Le document du lieutenant Duclos a été rédigé sur la base de « plusieurs » rencontres avec des enquêteurs de l’enquête Diligence.

« Ils ont tous mentionné qu’il y avait une certaine tension qui régnait au sein du projet à cause des sujets d’intérêts qui étaient des hauts dirigeants et des politiciens, cela à a [sic] amené des prises de positions contraires entre les enquêteurs et les procureurs », indique le lieutenant Duclos dans son document.

Le caviardage majeur du document, voulu en partie par les autorités et en partie par Radio-Canada, empêche d’en saisir toute la portée. La Presse et Québecor continuent à demander la divulgation de passages supplémentaires.

« L’écoute électronique a suscité beaucoup d’intérêt, car certaines conversations étaient reliées à des politiciens ou des membres du gouvernement, il y a donc eu un contrôle des conversations dites limitatives. »

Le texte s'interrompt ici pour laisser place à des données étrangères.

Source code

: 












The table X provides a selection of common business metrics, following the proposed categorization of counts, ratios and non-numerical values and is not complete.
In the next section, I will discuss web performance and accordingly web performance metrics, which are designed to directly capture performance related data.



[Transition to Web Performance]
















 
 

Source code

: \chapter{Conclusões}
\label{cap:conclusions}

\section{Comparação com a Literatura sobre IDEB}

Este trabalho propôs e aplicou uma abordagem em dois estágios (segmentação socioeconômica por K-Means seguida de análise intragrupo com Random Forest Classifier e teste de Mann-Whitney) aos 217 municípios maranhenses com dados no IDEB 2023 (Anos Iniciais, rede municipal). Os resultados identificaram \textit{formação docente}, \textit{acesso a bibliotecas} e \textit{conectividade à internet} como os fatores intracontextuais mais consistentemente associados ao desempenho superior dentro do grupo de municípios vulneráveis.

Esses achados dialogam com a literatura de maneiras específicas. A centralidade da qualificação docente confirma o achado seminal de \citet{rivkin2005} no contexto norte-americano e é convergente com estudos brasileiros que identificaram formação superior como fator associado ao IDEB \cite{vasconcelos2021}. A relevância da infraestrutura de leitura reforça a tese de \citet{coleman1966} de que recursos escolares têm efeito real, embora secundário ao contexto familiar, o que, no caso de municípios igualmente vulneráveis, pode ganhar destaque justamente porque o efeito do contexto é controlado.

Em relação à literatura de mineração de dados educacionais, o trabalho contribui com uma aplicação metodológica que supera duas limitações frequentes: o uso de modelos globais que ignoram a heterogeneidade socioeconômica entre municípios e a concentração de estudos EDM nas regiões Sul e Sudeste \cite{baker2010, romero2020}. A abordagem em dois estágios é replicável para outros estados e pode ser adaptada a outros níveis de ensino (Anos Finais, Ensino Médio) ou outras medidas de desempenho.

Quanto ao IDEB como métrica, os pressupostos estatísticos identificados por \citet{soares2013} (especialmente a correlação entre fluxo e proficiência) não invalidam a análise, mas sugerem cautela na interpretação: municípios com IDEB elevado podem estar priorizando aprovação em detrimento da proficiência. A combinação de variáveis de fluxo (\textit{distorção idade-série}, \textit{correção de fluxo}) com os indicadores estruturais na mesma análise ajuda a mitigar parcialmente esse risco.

— Extrait du document rédigé par le lieutenant Patrick Duclos

On y apprend aussi qu’au sein des policiers et procureurs qui menaient l’enquête, on s’inquiétait de « l’impact que le projet Diligence pourrait avoir sur le fond [sic] de solidarité de la FTQ et que cela pourrait nuire à l’économie du Québec ». Un policier a confié que « les procureurs étaient craintifs au sujet de s’attaquer au fond [sic] de solidarité de la FTQ qui pouvaient par la suite ébranler l’économie québécoise ». Un autre était moins poli : « pas de couilles pas de colonne ».

Pas d’enquête en 2011

La plainte de Michel Arsenault au ministre Bergeron – qui a donné lieu à l’enquête du lieutenant Duclos – n’était que la seconde logée à la SQ : le corps de police avait déjà décidé en 2012 de ne pas enquêter au sujet des fuites dans les médias.

L’année précédente, la journaliste de Radio-Canada Marie-Maude Denis avait laissé un message au Fonds de solidarité FTQ afin de permettre à la direction de réagir à des informations qu’elle était sur le point de diffuser. Le lendemain, l’avocat du Fonds – Me André Ryan –  transmet ce message à la police.

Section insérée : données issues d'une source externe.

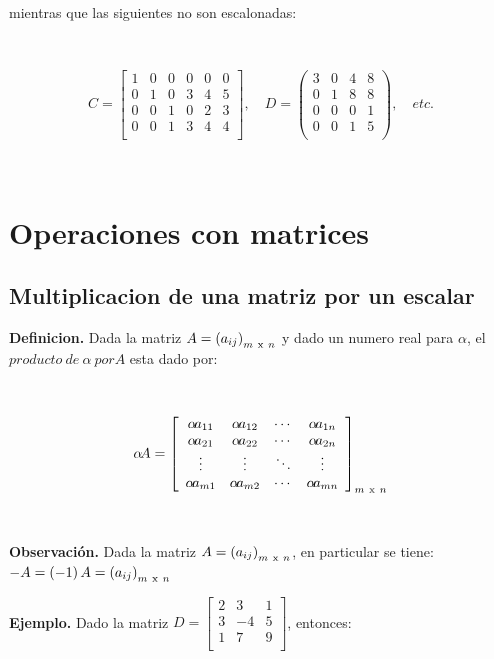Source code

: \documentclass[11pt, conference]{IEEEtran}
\begin{document}
{\

mientras que las siguientes no son escalonadas:

\

\[
	C = \left[
    \begin{array}{cccccc}
    1 & 0 & 0 & 0 & 0 & 0 \\
    0 & 1 & 0 & 3 & 4 & 5 \\
    0 & 0 & 1 & 0 & 2 & 3\\
    0 & 0 & 1 & 3 & 4 & 4 \\
    \end{array}
    \right],\quad
    D = \left(
    \begin{array}{cccc}
    3 & 0 & 4 & 8 \\
    0 & 1 & 8 & 8 \\
    0 & 0 & 0 & 1\\
    0 & 0 & 1 & 5\\
    \end{array}
    \right),\quad etc.
\]

\

\section{Operaciones con matrices}
\subsection{Multiplicacion de una matriz por un escalar}
\smallskip
\textbf{Definicion.} Dada la matriz $A = \left(a_{ij}\right)_{m\ \textnormal{x}\ n}$ y dado un numero real para $\alpha$, el $producto\ de\ \alpha\ por A$ esta dado por:

\

\[
	\alpha\!A = \left[
  \begin{array}{cccc}
  \alpha\!a_{11} & \alpha\!a_{12} & \cdots & \alpha\!a_{1n} \\
  \alpha\!a_{21} & \alpha\!a_{22} & \cdots & \alpha\!a_{2n} \\
  \vdots & \vdots &\ddots & \vdots \\
  \alpha\!a_{m1} & \alpha\!a_{m2} & \cdots & \alpha\!a_{mn} \\
  \end{array} \right]_{m\ \textnormal{x}\ n}
\]

\

\begin{center}
	\textbf{Observación.} Dada la matriz $A = \left(a_{ij}\right)_{m\ \textnormal{x}\ n}$, en particular se tiene:$-A = \left(-1\right)A = \left(a_{ij}\right)_{m\ \textnormal{x}\ n}$
\end{center}
\textbf{Ejemplo.} Dado la matriz
$
	D = \left[
    \begin{array}{ccc}
    2 & 3 & 1 \\
    3 & -4 & 5 \\
    1 & 7 & 9\\
    \end{array}
    \right]
$, entonces:

}
\end{document}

En avril 2012, « il est décidé qu’il n’y aura pas d’enquête et que le dossier sera fermé », indique le lieutenant Duclos. Pas avant, toutefois, qu’un policier la rencontre à deux reprises – dont pour un dîner : « le but des rencontres étaient [sic] de connaître sa source ».

Ce qu’ils ont dit

« L’immunité diplomatique des politiciens, ça n’existe pas. […] Ça n’existe pas des termes pareils. Personne n’est au-dessus des lois, donc une question d’immunité des politiciens, c’est pas acceptable et ça n’existe pas. »

— Martin Coiteux, ministre de la Sécurité publique, en mêlée de presse à Montréal

« Le cas qui est relaté dans les journaux [hier] matin est un cas qui touche un mandat qui pourrait se retrouver à la commission Chamberland, sur la protection des sources journalistiques, donc on va rester très prudent sur les commentaires. »

— Martin Coiteux

« Il n’y a pas de raison de penser que des gens auraient des politiques différentes selon leurs statuts et qu’on soit au-dessus des lois. On est tous des citoyens devant les lois et c’est comme ça que ça doit être. Je ne commenterai pas plus. »

— Le premier ministre Philippe Couillard

« Je ne suis pas au courant de ce que vous me dites. On a toujours dit que les enquêtes sont complètement isolées, doivent être complètement isolées du pouvoir politique. »

— Philippe Couillard, à propos des contacts entre la haute direction de la SQ et le gouvernement en 2009 sur l’enquête Diligence. À noter que M. Couillard a temporairement quitté la vie politique en juin 2008.

« Diligence, c’était pour enquêter sur le crime organisé dans l’industrie de la construction. On se trouve à entendre des conversations d’élus, de politiciens, et on nous dit qu’ils profitent de l’immunité diplomatique. Ça me renverse. Il faut que les policiers puissent faire leur travail à l’abri de toute influence. Ce qu’on apprend aujourd’hui, c’est vraiment préoccupant. »

— Simon Jolin-Barrette, député de la Coalition avenir Québec

Propos recueillis par Louis-Samuel Perron, Philippe Teisceira-Lessard et Martin Croteau, La Presse

« On se pose la question. Qui a demandé l’immunité ? Pourquoi on l’a demandée ? Est-ce qu’on a eu des preuves qui découlent de ce retrait de cette écoute électronique ? »

— Alain Therrien, en entrevue avec l’agence QMI. Ce dernier demande aussi que le Directeur des poursuites criminelles et pénales et la SQ viennent s’expliquer en commission parlementaire.